Peu avant la date prévue, une réunion de masse particulière fut organisée à Freedom Square. Dix mille personnes se réunirent pour entendre le chef Luthuli. Mais au moment de son arrivée à Johannesburg, on lui remit un ordre d ’ interdiction qui l ’ obligeait à retourner au Natal.

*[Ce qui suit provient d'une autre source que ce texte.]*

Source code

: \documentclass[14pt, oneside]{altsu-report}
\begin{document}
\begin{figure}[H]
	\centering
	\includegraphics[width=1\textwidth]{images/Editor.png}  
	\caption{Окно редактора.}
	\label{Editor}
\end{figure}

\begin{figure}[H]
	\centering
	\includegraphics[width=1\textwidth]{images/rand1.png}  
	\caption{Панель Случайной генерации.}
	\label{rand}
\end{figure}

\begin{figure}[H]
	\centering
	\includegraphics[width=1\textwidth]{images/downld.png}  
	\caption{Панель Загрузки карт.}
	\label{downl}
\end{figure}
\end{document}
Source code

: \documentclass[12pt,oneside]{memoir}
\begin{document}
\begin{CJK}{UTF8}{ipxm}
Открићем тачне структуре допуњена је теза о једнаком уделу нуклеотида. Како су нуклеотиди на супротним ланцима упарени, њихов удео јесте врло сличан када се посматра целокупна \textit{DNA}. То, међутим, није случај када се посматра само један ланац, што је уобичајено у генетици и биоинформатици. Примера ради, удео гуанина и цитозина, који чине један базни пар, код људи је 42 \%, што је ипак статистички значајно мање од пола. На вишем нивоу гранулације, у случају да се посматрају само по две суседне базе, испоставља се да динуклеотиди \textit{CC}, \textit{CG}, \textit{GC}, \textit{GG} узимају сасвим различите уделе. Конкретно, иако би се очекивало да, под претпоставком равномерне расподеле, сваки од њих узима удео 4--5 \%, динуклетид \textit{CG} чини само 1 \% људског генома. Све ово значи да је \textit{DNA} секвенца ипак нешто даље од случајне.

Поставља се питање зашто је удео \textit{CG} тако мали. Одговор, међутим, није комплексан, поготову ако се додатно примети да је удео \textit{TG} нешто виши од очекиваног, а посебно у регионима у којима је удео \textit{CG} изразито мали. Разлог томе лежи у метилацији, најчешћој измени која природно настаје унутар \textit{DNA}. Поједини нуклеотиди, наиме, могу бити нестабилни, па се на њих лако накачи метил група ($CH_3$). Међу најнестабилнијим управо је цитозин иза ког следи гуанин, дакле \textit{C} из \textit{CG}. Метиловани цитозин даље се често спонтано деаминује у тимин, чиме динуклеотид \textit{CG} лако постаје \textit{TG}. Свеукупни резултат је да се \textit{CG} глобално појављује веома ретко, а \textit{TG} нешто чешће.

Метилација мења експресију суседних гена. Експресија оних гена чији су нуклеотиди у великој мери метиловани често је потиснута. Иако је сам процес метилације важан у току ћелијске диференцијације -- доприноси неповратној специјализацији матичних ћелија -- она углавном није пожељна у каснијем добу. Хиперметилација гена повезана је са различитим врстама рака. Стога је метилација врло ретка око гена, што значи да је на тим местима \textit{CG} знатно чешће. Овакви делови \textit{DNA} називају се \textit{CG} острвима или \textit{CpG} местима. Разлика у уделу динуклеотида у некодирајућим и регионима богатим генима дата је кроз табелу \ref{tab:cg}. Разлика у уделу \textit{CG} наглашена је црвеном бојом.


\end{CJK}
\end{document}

La veille du déplacement, Joe Modise, un des responsables locaux de l ’ ANC les plus engagés, prit la parole devant un rassemblement de plus de 500 jeunes militants qui attendaient un ordre de l ’ ANC. Ils espéraient qu ’ on leur dirait d ’ engager la bataille avec la police et l ’ armée. Ils étaient prêts à dresser des barricades dans la nuit et, le lendemain, à attaquer la police avec des armes et tout ce qui leur tomberait sous la main. Ils prenaient notre slogan au pied de la lettre : on ne déplacerait Sophiatown qu ’ en passant sur nos cadavres.
Mais après des discussions avec la direction de l ’ ANC, y compris avec moi, Joe dit aux jeunes de ne pas bouger. Ils étaient furieux et se sentaient trahis. Mais nous pensions que la violence aurait conduit au désastre. Nous avons insisté sur le fait qu ’ une insurrection exigeait une organisation minutieuse sinon cela tournait au suicide. Nous n ’ étions pas encore prêts à nous engager sur le même terrain que l ’ ennemi.
Le 9 février, dans la brume du petit matin, 4 000 policiers et soldats ont évacué le township tandis que des ouvriers rasaient les maisons vides et que les camions commençaient à transporter les familles de Sophiatown à Meadowlands. La nuit précédente, l ’ ANC avait regroupé plusieurs familles dans des locaux préparés avec l ’ aide de familles pro-ANC, à l ’ intérieur de Sophiatown. Mais c ’ était insuffisant et trop tardif et ce ne pouvait être qu ’ un pis-aller. L ’ armée et la police se montrèrent d ’ une efficacité impitoyable. Au bout de quelques semaines, notre résistance s ’ effondra. La plupart de nos responsables locaux avaient été interdits ou arrêtés et, à la fin, Sophiatown est mort non pas dans les détonations des fusils mais dans le bruit des camions et des marteaux-piqueurs.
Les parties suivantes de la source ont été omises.